What you have to do: Check each line of the data below for the string "model". Then give the number of lines that have it, without anything else.

*** Task material Section Begins ***

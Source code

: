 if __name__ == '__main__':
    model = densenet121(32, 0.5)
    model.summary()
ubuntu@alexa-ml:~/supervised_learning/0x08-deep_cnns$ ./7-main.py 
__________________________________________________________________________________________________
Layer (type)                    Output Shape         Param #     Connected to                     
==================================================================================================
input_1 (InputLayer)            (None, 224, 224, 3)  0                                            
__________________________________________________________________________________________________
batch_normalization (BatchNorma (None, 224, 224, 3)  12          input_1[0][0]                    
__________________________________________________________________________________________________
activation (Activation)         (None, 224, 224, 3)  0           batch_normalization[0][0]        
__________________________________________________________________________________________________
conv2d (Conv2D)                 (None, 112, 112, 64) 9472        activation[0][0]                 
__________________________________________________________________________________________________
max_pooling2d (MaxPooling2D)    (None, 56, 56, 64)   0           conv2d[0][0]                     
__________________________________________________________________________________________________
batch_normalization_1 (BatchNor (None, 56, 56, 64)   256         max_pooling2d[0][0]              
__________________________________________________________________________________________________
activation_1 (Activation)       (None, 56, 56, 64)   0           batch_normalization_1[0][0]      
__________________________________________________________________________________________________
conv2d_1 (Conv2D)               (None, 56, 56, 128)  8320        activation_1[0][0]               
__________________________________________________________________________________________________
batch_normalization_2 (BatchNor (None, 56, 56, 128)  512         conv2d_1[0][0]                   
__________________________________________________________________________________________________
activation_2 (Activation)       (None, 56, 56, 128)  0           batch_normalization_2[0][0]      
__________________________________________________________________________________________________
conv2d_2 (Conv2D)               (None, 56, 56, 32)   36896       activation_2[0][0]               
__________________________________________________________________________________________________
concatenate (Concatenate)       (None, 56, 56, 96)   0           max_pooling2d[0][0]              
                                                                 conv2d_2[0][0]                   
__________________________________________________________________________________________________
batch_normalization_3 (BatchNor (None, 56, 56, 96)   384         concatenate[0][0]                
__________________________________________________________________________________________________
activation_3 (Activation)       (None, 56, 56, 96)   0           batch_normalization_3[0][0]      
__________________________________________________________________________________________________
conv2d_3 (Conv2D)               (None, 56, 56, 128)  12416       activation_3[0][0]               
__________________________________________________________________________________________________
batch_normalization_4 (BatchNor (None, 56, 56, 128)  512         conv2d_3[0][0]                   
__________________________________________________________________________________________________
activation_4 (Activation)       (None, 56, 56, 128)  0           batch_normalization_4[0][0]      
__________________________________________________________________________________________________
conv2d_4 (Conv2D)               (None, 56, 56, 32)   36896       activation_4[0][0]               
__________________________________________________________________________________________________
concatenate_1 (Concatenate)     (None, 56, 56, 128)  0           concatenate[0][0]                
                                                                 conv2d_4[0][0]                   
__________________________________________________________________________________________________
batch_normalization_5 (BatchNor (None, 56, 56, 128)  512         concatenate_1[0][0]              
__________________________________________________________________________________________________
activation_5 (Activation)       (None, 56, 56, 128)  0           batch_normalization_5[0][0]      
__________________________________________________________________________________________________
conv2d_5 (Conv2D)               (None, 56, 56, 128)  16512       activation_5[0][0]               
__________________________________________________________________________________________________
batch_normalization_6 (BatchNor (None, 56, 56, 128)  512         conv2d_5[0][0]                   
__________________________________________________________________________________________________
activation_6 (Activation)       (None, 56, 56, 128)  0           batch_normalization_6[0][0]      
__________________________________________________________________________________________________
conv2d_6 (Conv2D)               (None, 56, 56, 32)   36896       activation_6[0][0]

*** Task material Section Ends ***

Your solution: 2